Sandra Bullock is tired of how women are portrayed in the media, and she spoke up about it in a new interview while promoting Minions.
"I feel like it's become open hunting season in how women are attacked, and it's not because of who we are as people, it's because of how we look or our age," Bullock told E!.
"I'm shocked — and maybe I was just naive, but I'm embarrassed by it."
The actress brought up her son, Louis, and how this harmful portrayal of women could affect him. "My son is getting ready to grow up in this world, and I'm trying to raise a good man who values and appreciates women, and here we have this attack on women in the media that I don't see a stop happening."
"Little girls are having the hardest time with bullying and the Internet — somebody with a very large hand and big voice needs to put a stop to it."

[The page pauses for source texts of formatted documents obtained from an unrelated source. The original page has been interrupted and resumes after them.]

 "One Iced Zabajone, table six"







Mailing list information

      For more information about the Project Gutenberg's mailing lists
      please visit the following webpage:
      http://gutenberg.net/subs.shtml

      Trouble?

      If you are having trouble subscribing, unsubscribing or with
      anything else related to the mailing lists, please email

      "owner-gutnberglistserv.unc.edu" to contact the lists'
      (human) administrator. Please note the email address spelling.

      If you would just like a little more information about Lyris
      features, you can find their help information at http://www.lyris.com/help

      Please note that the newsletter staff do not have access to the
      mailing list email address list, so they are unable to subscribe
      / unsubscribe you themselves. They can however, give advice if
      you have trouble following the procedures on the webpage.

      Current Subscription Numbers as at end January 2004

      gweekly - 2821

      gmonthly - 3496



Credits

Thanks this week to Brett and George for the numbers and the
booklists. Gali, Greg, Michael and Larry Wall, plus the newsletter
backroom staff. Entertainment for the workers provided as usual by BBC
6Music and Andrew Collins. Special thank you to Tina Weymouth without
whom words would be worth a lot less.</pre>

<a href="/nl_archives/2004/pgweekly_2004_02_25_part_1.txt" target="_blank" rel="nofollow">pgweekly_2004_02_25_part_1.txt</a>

Bullock joins women like Emma Watson, Meryl Streep, Patricia Arquette and Ashley Judd who all have brought up the modern-day sexism women face, particularly in Hollywood. But Bullock said that until things improve, the one thing women can rely on is finding support from each other.
"You'd be surprised at the love that you have in our crazy industry," said Bullock. "The women have bonded together and have sort of become this tribe of trying to take care of each other and be there for each other, in a way, because the minute you step out, it's an onslaught."
She said the reason she accepted People's offer to be their "Most Beautiful" issue's cover girl was so that she could talk about the women she finds beautiful, "which are these women who rise above and take care of business and do wonderful things."
The Minions star ended the conversation with a call to action.
"We need to stop," she said. "We are harming girls and women in a way, at a speed, that it's scaring me. It's really scaring me, so I would love for someone to help put a stop to this."